FIG. 4 shows the electrical equivalent of the SRM in FIG. 3 for counter-clockwise rotation. As can be seen, each pair of coils 106 are connected in series between the positive and negative supply tines. A pair of switches 103 are used to energise each pair of coils in accordance with the switching phase sequence shown at the top of the Figure. A current path when the switches are open and the phase is in freewheeling or generating mode is provided by diodes 108.
SR machines are noted for their ruggedness and ease of construction, both ideal features in an aerospace application. However they are often not selected for these applications due to three key design issues.
First SR machines are inherently less efficient than a permanent magnet machine. However, as discussed above, in the aerospace application, the permanent magnet solution can never be more than 50% efficient because of the nature of the impedance limited power transfer they employ so an SR machine operating at >85% efficiency can easily out compete the PMA on this key weakness.

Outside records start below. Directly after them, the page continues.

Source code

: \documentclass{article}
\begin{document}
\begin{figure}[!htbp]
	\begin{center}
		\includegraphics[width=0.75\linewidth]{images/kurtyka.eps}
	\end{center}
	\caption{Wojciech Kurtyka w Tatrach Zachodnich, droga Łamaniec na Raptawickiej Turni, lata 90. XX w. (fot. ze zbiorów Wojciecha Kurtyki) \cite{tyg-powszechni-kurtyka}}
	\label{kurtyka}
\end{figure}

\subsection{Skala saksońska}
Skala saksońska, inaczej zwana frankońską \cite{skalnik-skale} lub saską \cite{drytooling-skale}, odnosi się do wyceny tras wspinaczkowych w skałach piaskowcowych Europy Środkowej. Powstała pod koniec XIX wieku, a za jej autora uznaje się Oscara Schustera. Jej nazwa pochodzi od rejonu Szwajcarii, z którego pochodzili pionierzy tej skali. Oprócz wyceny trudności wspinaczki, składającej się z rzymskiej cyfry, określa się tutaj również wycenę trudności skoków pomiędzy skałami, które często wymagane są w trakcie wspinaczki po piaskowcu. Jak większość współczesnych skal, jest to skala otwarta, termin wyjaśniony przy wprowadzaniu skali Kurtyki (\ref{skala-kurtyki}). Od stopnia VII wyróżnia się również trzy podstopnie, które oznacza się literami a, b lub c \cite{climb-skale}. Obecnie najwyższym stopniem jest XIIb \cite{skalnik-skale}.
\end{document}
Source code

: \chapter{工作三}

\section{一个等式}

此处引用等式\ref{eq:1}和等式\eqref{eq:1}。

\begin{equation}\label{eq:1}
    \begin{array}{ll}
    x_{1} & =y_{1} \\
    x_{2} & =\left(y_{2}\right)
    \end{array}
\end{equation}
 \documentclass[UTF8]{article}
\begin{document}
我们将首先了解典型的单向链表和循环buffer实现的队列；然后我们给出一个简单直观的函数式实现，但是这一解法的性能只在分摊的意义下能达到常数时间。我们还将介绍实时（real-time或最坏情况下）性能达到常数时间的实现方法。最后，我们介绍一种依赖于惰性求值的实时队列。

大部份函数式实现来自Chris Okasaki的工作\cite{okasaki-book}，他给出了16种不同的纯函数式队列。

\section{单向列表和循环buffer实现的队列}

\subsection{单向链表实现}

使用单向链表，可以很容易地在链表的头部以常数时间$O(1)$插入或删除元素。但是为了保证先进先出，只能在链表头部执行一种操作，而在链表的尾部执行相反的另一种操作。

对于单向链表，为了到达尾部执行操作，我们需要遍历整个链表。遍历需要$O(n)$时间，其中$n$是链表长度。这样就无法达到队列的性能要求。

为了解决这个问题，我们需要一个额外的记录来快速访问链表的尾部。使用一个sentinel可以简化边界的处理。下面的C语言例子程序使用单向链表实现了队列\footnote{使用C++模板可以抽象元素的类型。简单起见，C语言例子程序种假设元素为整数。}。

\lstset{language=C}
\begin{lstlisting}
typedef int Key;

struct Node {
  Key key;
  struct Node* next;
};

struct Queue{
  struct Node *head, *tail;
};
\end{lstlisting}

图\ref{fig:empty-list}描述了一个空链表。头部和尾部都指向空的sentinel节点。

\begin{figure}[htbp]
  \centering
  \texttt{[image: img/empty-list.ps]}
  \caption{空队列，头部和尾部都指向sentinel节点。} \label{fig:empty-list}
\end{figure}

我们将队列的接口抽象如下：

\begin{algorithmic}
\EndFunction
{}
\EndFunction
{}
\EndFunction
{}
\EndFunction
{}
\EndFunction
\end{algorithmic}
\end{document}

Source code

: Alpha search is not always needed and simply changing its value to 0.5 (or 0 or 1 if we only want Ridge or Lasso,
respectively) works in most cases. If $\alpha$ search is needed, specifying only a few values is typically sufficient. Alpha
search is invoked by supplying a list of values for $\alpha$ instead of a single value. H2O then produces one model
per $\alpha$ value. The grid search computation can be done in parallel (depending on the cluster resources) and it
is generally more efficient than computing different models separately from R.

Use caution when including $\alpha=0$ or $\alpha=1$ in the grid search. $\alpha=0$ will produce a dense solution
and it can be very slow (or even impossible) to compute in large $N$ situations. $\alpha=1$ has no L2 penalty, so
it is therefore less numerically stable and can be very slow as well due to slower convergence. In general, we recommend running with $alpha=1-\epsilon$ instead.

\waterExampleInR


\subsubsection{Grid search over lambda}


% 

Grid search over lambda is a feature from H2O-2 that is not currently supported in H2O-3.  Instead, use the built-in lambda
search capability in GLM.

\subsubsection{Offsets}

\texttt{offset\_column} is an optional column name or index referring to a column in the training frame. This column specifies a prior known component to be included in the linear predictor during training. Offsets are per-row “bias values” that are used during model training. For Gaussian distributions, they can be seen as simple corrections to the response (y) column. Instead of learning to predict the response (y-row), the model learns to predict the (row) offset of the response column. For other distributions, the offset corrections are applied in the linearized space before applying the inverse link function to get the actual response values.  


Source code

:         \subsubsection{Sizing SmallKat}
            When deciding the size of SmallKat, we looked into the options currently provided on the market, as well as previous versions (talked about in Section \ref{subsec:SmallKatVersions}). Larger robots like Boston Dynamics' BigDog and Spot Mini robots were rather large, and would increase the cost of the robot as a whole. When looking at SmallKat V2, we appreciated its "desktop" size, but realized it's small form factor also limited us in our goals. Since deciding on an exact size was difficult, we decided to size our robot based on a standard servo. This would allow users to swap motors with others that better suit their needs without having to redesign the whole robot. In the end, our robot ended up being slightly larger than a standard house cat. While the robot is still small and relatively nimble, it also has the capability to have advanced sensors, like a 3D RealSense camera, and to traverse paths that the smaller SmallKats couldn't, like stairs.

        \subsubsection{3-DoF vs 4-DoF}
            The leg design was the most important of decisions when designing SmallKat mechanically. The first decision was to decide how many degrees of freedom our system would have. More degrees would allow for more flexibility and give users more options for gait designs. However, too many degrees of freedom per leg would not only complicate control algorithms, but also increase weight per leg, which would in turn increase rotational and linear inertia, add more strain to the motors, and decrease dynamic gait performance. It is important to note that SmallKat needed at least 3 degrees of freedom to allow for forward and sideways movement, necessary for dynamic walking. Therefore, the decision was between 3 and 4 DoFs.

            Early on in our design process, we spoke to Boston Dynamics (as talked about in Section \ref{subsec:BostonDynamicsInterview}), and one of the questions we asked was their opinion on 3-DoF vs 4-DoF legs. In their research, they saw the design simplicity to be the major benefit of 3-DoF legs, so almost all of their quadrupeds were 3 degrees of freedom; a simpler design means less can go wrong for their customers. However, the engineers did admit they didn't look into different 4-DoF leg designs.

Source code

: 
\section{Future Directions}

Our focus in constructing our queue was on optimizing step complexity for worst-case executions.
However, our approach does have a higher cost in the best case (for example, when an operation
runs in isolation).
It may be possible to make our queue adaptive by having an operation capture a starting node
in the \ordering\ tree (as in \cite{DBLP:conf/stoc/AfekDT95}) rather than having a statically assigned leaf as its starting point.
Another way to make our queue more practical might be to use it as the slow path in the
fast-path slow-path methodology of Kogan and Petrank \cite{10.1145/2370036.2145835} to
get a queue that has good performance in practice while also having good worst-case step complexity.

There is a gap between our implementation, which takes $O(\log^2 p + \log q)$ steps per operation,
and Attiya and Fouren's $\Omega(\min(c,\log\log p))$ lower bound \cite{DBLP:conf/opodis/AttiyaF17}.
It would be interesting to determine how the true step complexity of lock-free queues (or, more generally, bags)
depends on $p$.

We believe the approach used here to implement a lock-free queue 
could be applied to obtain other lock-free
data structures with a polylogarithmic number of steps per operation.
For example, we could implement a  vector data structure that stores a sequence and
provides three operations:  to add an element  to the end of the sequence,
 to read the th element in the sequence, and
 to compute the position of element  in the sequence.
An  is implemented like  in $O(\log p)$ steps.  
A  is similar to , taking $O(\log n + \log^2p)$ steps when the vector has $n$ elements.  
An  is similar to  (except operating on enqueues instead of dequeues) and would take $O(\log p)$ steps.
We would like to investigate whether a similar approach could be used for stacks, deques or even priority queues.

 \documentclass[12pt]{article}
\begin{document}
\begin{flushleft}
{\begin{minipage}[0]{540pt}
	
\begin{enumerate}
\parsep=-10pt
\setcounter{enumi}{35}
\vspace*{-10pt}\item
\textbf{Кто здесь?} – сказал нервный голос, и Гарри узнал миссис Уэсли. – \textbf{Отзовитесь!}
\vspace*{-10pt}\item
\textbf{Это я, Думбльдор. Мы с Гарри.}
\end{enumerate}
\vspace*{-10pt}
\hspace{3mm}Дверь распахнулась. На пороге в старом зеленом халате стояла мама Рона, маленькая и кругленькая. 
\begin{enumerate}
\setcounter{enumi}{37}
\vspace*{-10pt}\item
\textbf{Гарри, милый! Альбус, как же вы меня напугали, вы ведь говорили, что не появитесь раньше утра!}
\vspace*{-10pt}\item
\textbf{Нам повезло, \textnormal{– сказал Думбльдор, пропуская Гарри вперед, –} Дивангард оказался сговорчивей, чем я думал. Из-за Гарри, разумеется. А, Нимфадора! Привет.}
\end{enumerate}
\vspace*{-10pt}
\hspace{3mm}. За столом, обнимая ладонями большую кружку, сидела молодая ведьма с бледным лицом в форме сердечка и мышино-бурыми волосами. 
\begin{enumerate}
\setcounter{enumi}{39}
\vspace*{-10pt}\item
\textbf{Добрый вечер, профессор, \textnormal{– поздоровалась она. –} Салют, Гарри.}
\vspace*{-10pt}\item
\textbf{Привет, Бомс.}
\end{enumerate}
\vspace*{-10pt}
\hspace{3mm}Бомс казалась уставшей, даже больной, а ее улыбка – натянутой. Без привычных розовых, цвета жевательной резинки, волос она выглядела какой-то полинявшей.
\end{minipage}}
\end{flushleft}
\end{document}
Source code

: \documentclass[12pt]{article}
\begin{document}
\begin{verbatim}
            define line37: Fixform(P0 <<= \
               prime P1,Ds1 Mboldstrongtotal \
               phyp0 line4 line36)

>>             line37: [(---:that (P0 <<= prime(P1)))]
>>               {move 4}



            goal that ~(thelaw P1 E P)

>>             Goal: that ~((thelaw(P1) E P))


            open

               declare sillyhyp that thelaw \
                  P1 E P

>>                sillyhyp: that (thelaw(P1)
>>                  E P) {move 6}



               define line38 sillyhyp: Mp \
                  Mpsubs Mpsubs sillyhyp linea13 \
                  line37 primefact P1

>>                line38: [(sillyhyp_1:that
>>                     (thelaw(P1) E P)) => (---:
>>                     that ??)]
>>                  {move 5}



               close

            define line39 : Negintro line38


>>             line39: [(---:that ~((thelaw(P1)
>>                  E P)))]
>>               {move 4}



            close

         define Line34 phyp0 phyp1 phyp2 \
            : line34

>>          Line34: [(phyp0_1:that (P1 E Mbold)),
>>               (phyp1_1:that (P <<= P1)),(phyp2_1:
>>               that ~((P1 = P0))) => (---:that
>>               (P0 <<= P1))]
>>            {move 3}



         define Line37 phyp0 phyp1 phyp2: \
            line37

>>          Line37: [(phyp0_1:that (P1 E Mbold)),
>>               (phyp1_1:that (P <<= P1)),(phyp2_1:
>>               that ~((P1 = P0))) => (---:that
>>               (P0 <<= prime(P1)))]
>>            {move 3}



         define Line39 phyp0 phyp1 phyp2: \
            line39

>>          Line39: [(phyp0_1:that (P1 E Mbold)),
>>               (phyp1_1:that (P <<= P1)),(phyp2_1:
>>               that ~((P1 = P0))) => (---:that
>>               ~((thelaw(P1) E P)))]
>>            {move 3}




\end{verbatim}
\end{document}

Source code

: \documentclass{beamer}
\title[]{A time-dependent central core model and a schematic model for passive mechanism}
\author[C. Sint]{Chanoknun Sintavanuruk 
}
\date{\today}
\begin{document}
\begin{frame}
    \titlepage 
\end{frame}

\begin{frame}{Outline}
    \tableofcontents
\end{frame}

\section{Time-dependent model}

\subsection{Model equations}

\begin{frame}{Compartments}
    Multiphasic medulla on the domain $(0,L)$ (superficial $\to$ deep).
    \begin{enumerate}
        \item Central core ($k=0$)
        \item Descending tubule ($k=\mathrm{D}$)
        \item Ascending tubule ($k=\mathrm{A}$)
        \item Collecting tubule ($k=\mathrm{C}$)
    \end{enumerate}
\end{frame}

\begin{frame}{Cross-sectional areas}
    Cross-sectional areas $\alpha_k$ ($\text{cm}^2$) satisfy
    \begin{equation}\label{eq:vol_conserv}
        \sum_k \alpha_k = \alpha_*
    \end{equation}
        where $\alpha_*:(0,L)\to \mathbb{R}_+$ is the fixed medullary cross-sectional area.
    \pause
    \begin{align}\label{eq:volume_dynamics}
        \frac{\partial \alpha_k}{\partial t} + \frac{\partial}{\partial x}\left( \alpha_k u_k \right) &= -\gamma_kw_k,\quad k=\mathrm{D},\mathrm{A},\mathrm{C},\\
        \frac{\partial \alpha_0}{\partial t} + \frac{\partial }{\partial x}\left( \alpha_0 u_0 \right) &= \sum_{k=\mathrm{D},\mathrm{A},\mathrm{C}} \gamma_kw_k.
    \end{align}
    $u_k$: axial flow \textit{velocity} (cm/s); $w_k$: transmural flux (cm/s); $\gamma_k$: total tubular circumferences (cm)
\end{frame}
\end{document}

Second the SR family of machines is critically dependent on the bearing type used and the concentricity of the bearing to the stator and rotor pole tips. In embodiments of the present invention we propose, there is a significant efficiency margin, and so slightly increased air gaps at the pole tips can be incorporated to overcome this problem by maintaining proportionately better balance of forces as the pole tips come into alignment.
The final problem often cited against the SR generator is the need for complex control and sensor based solutions that inherently reduce the system reliability below acceptable levels for a dedicated power source. The generators and methods of operation of the present invention aim to address this problem.
It is an objective of this invention to provide a generator and a method of controlling a generator which avoid the need to have, whether by absolute measurement, or computed by indirect means, the relative position of the rotor to the stator of the SRG. It is a further object of the present invention to use the actual instantaneous generation of power from the machine to effect control.